Testimony in Support of Reform to Small Claims Mediation

Chair Prozanski and members of the committee.

Background

My name is Jeff Merrick.  Since 2012, I have served as a volunteer mediator in small claims court for Clackamas and Multnomah Counties.

During that 5 years and over 100 cases, I’ve learned that so-called “Small Claims” – with values up to $10,000 – have huge consequences for thousands of people each year.  The court summons our most vulnerable neighbors to mediation and trial in small claims court to answer for alleged debts.  Occasionally, it is obvious that small claims court is a step toward homelessness because a judgment, followed by wage garnishment, will not leave enough money to pay rent.

On the other side, people of modest means sue in small claims court when they feel harmed or cheated, and they need an efficient, low-cost process.

I proposed a few reforms, only one of which is before you today.

What Does HB 2734-A do?

HB 2734-A allows one spouse to represent both in small claims court.  It passed the House 59-0. 

Why is it a Good Law?

1.  Both spouses are unnecessary.

Typically, one spouse is enough.  Spouses can discuss between themselves how to defend or pursue a claim in mediation or trial and have one person act on behalf of both.

2.  Fairness demands that one spouse may represent the other.

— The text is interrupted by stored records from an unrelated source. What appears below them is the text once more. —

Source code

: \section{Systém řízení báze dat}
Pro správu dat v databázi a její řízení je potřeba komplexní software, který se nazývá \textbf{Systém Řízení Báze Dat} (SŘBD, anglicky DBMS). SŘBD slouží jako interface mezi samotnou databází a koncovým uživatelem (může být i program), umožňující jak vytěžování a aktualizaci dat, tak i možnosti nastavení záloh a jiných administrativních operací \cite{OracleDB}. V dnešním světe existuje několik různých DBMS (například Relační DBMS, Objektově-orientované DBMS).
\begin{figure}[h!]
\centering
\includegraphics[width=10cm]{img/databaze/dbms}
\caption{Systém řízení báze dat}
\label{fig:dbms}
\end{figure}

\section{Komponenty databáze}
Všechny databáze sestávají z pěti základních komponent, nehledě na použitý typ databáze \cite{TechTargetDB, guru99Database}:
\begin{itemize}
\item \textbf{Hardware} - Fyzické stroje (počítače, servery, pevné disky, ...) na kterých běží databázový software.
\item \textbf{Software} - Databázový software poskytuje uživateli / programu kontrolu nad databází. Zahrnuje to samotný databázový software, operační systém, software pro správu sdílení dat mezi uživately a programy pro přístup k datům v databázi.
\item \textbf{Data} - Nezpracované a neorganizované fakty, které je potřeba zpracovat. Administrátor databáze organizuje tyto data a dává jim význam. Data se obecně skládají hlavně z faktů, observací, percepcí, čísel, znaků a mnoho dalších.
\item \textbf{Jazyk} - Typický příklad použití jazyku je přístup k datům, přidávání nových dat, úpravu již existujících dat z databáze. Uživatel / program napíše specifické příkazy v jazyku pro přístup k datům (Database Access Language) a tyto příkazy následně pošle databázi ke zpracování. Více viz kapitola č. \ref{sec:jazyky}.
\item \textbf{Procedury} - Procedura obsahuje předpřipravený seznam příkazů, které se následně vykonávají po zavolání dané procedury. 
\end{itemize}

Often, paid professional agents represent creditors in small claims courts.  The principals do not need to appear.  Collection agents suffice.

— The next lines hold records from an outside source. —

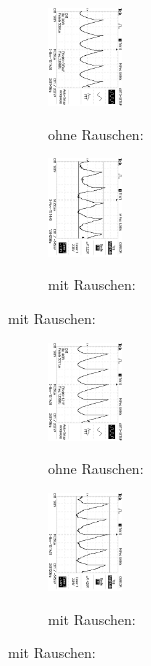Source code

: \begin{figure}
\caption{$U_{out} (\phi = 180°$) }
\begin{subfigure}{0.48\textwidth}
\centering
\caption*{ohne Rauschen:}
\includegraphics[angle=90,height=2.6cm]{graphics/ALL0034/F0034TEK.jpg}
\label{fig:phi180o}
\end{subfigure}
\begin{subfigure}{0.48\textwidth}
\centering
\caption*{mit Rauschen:}
\includegraphics[angle=90,height=2.6cm]{graphics/ALL0042/F0042TEK.jpg}
\label{fig:phi180m}
\end{subfigure}
\end{figure}
\addtocounter{figure}{-1}
\begin{figure}
\caption{$U_{out} (\phi = 210°$)}
\begin{subfigure}{0.48\textwidth}
\centering
\caption*{ohne Rauschen:}
\includegraphics[angle=90,height=2.6cm]{graphics/ALL0036/F0036TEK.jpg}
\label{fig:phi210o}
\end{subfigure}
\begin{subfigure}{0.48\textwidth}
\centering
\caption*{mit Rauschen:}
\includegraphics[angle=90,height=2.6cm]{graphics/ALL0044/F0044TEK.jpg}
\label{fig:phi210m}
\end{subfigure}
\end{figure}
\addtocounter{figure}{-1}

It is only fair to authorize one spouse to represent the other. The other spouse should not need to appear.

3.  Requiring attendance of both spouses can be a hardship.

Too often, people in small claims court live paycheck-to-paycheck.  They need every dime.  When both spouses work, it is a hardship to pull both from work to attend mediation on one day and trial on another day if it does not settle.

Often, people have child care issues.  Allowing one spouse to take care of children is the right thing to do.

4.  Some collection agents seek default if both spouses do not appear for mediation or trial.

Let’s take an example.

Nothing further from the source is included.